> _ABOUT THIS EXERCISE_
Retype, without changes, every line from the line that contains "order.txt - Keep" through the final line of the records. Exclude pictures.

+---+

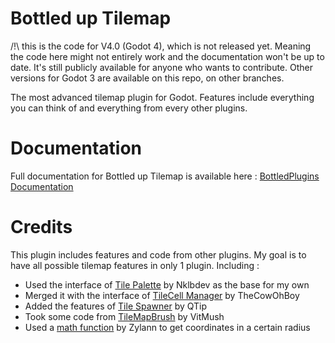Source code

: # Bottled up Tilemap

/!\ this is the code for V4.0 (Godot 4), which is not released yet. Meaning the code here might not entirely work and the documentation won't be up to date. It's still publicly available for anyone who wants to contribute.
Other versions for Godot 3 are available on this repo, on other branches.

The most advanced tilemap plugin for Godot. Features include everything you can think of and everything from every other plugins.


# Documentation

Full documentation for Bottled up Tilemap is available here : [BottledPlugins Documentation](https://docs.google.com/document/d/1y2aPsn72dOxQ-wBNGqLlQvrw9-SV_z12a1MradBglF4/edit)

# Credits

This plugin includes features and code from other plugins. My goal is to have all possible tilemap features in only 1 plugin.
Including : 
- Used the interface of [Tile Palette](https://github.com/nklbdev/godot-tile-palette) by Nklbdev as the base for my own
- Merged it with the interface of [TileCell Manager](https://github.com/TheCowOhBoy/TileCellManager-for-Godot) by TheCowOhBoy
- Added the features of [Tile Spawner](https://github.com/qtip/tile-spawner) by QTip
- Took some code from [TileMapBrush](https://github.com/VitMush/godot-addon-TileMapBrush) by VitMush
- Used a [math function](https://godotengine.org/qa/64496/how-to-get-a-random-tile-in-a-radious) by Zylann to get coordinates in a certain radius
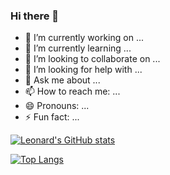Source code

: ### Hi there 👋

- 🔭 I’m currently working on ...
- 🌱 I’m currently learning ...
- 👯 I’m looking to collaborate on ...
- 🤔 I’m looking for help with ...
- 💬 Ask me about ...
- 📫 How to reach me: ...
- 😄 Pronouns: ...
- ⚡ Fun fact: ...

[![Leonard's GitHub stats](https://github-readme-stats.vercel.app/api?username=reguluslee&show_icons=true&theme=buefy&hide_border=true)](https://github.com/reguluslee)

[![Top Langs](https://github-readme-stats.vercel.app/api/top-langs/?username=reguluslee&layout=compact&theme=buefy&hide_border=true)](https://github.com/reguluslee)
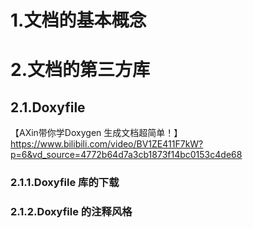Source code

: # 1.文档的基本概念



# 2.文档的第三方库

## 2.1.Doxyfile

【AXin带你学Doxygen 生成文档超简单！】https://www.bilibili.com/video/BV1ZE411F7kW?p=6&vd_source=4772b64d7a3cb1873f14bc0153c4de68

### 2.1.1.Doxyfile 库的下载



### 2.1.2.Doxyfile 的注释风格

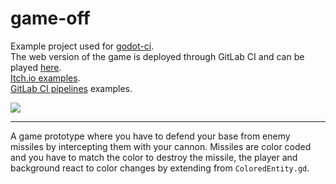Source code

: # game-off

Example project used for [godot-ci](https://github.com/aBARICHELLO/godot-ci).<br>
The web version of the game is deployed through GitLab CI and can be played [here](https://barichello.me/game-off).<br>
[Itch.io examples](https://barichello.itch.io/game-off).<br>
[GitLab CI pipelines](https://gitlab.com/BARICHELLO/game-off/pipelines) examples.

<img src="https://i.imgur.com/AKBz3uW.png">

---

A game prototype where you have to defend your base from enemy missiles by intercepting them with your cannon. Missiles are color coded and you have to match the color to destroy the missile, the player and background react to color changes by extending from `ColoredEntity.gd`.
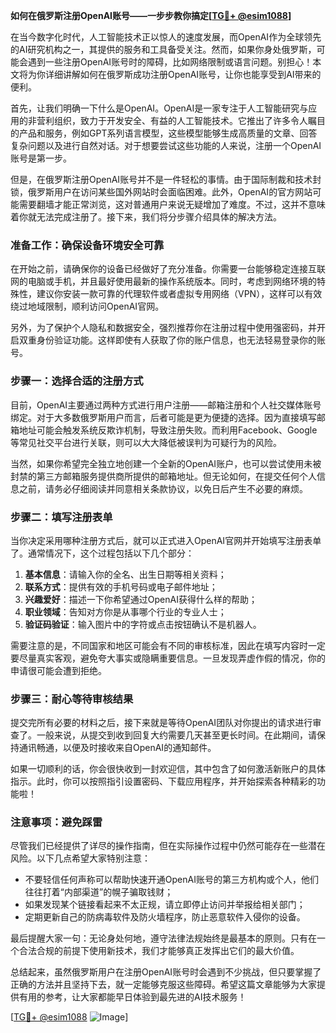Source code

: **如何在俄罗斯注册OpenAI账号——一步步教你搞定[[TG💪+ @esim1088](https://t.me/s/esim1088)]**

在当今数字化时代，人工智能技术正以惊人的速度发展，而OpenAI作为全球领先的AI研究机构之一，其提供的服务和工具备受关注。然而，如果你身处俄罗斯，可能会遇到一些注册OpenAI账号时的障碍，比如网络限制或语言问题。别担心！本文将为你详细讲解如何在俄罗斯成功注册OpenAI账号，让你也能享受到AI带来的便利。

首先，让我们明确一下什么是OpenAI。OpenAI是一家专注于人工智能研究与应用的非营利组织，致力于开发安全、有益的人工智能技术。它推出了许多令人瞩目的产品和服务，例如GPT系列语言模型，这些模型能够生成高质量的文章、回答复杂问题以及进行自然对话。对于想要尝试这些功能的人来说，注册一个OpenAI账号是第一步。

但是，在俄罗斯注册OpenAI账号并不是一件轻松的事情。由于国际制裁和技术封锁，俄罗斯用户在访问某些国外网站时会面临困难。此外，OpenAI的官方网站可能需要翻墙才能正常浏览，这对普通用户来说无疑增加了难度。不过，这并不意味着你就无法完成注册了。接下来，我们将分步骤介绍具体的解决方法。

### 准备工作：确保设备环境安全可靠

在开始之前，请确保你的设备已经做好了充分准备。你需要一台能够稳定连接互联网的电脑或手机，并且最好使用最新的操作系统版本。同时，考虑到网络环境的特殊性，建议你安装一款可靠的代理软件或者虚拟专用网络（VPN），这样可以有效绕过地域限制，顺利访问OpenAI官网。

另外，为了保护个人隐私和数据安全，强烈推荐你在注册过程中使用强密码，并开启双重身份验证功能。这样即使有人获取了你的账户信息，也无法轻易登录你的账号。

### 步骤一：选择合适的注册方式

目前，OpenAI主要通过两种方式进行用户注册——邮箱注册和个人社交媒体账号绑定。对于大多数俄罗斯用户而言，后者可能是更为便捷的选择。因为直接填写邮箱地址可能会触发系统反欺诈机制，导致注册失败。而利用Facebook、Google等常见社交平台进行关联，则可以大大降低被误判为可疑行为的风险。

当然，如果你希望完全独立地创建一个全新的OpenAI账户，也可以尝试使用未被封禁的第三方邮箱服务提供商所提供的邮箱地址。但无论如何，在提交任何个人信息之前，请务必仔细阅读并同意相关条款协议，以免日后产生不必要的麻烦。

### 步骤二：填写注册表单

当你决定采用哪种注册方式后，就可以正式进入OpenAI官网并开始填写注册表单了。通常情况下，这个过程包括以下几个部分：

1. **基本信息**：请输入你的全名、出生日期等相关资料；
2. **联系方式**：提供有效的手机号码或电子邮件地址；
3. **兴趣爱好**：描述一下你希望通过OpenAI获得什么样的帮助；
4. **职业领域**：告知对方你是从事哪个行业的专业人士；
5. **验证码验证**：输入图片中的字符或点击按钮确认不是机器人。

需要注意的是，不同国家和地区可能会有不同的审核标准，因此在填写内容时一定要尽量真实客观，避免夸大事实或隐瞒重要信息。一旦发现弄虚作假的情况，你的申请很可能会遭到拒绝。

### 步骤三：耐心等待审核结果

提交完所有必要的材料之后，接下来就是等待OpenAI团队对你提出的请求进行审查了。一般来说，从提交到收到回复大约需要几天甚至更长时间。在此期间，请保持通讯畅通，以便及时接收来自OpenAI的通知邮件。

如果一切顺利的话，你会很快收到一封欢迎信，其中包含了如何激活新账户的具体指示。此时，你可以按照指引设置密码、下载应用程序，并开始探索各种精彩的功能啦！

### 注意事项：避免踩雷

尽管我们已经提供了详尽的操作指南，但在实际操作过程中仍然可能存在一些潜在风险。以下几点希望大家特别注意：

- 不要轻信任何声称可以帮助快速开通OpenAI账号的第三方机构或个人，他们往往打着“内部渠道”的幌子骗取钱财；
- 如果发现某个链接看起来不太正规，请立即停止访问并举报给相关部门；
- 定期更新自己的防病毒软件及防火墙程序，防止恶意软件入侵你的设备。

最后提醒大家一句：无论身处何地，遵守法律法规始终是最基本的原则。只有在一个合法合规的前提下使用新技术，我们才能够真正发挥出它们的最大价值。

总结起来，虽然俄罗斯用户在注册OpenAI账号时会遇到不少挑战，但只要掌握了正确的方法并且坚持下去，就一定能够克服这些障碍。希望这篇文章能够为大家提供有用的参考，让大家都能早日体验到最先进的AI技术服务！

[[TG💪+ @esim1088](https://t.me/s/esim1088) ![Image](https://i.postimg.cc/4NQfJmqS/Snipaste-2025-05-13-00-14-12.png)]
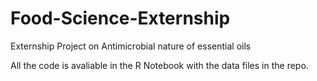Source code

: # Food-Science-Externship
Externship Project on Antimicrobial nature of essential oils

All the code is avaliable in the R Notebook with the data files in the repo.
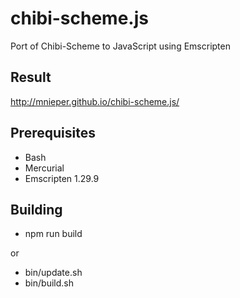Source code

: # chibi-scheme.js
Port of Chibi-Scheme to JavaScript using Emscripten

## Result

http://mnieper.github.io/chibi-scheme.js/

## Prerequisites

* Bash
* Mercurial
* Emscripten 1.29.9

## Building

* npm run build

or

* bin/update.sh
* bin/build.sh
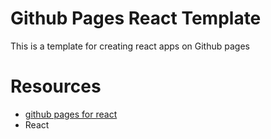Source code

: # Github Pages React Template 
This is a template for creating react apps on Github pages
# Resources
- [github pages for react](https://github.com/gitname/react-gh-pages)
- React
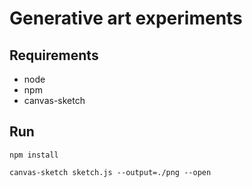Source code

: # Generative art experiments

## Requirements

- node
- npm
- canvas-sketch

## Run

`npm install`

`canvas-sketch sketch.js --output=./png --open`
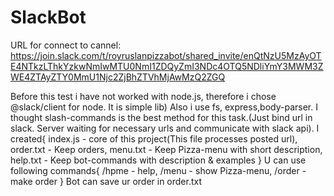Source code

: # SlackBot
URL for connect to cannel:
https://join.slack.com/t/royruslanpizzabot/shared_invite/enQtNzU5MzAyOTE4NTkzLThkYzkwNmIwMTU0NmI1ZDQyZmI3NDc4OTQ5NDliYmY3MWM3ZWE4ZTAyZTY0MmU1Njc2ZjBhZTVhMjAwMzQ2ZGQ

Before this test i have not worked with node.js, therefore i chose @slack/client for node.
It is simple lib)
Also i use fs, express,body-parser.
I thought slash-commands is the best method for this task.(Just bind url in slack. Server waiting for necessary urls and 
communicate with slack api).
I created{
  index.js - core of this project(This file processes posted url),
  order.txt - Keep orders,
  menu.txt - Keep Pizza-menu with short description,
  help.txt - Keep bot-commands with description & examples
}
U can use following commands{
  /hpme - help,
  /menu - show Pizza-menu,
  /order - make order
}
Bot can save ur order in order.txt
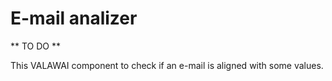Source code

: # E-mail analizer

** TO DO **

This VALAWAI component to check if an e-mail is aligned with some values.

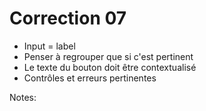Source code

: <!-- .slide: class="exercice small" -->

# Correction 07

* Input = label
* Penser à regrouper que si c'est pertinent
* Le texte du bouton doit être contextualisé
* Contrôles et erreurs pertinentes

Notes:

+---+

> _EXERCISE RESULT_
  order.txt - Keep orders,
  menu.txt - Keep Pizza-menu with short description,
  help.txt - Keep bot-commands with description & examples
}
U can use following commands{
  /hpme - help,
  /menu - show Pizza-menu,
  /order - make order
}
Bot can save ur order in order.txt
Source code

: # E-mail analizer

** TO DO **

This VALAWAI component to check if an e-mail is aligned with some values.

Source code

: <!-- .slide: class="exercice small" -->

# Correction 07

* Input = label
* Penser à regrouper que si c'est pertinent
* Le texte du bouton doit être contextualisé
* Contrôles et erreurs pertinentes

Notes:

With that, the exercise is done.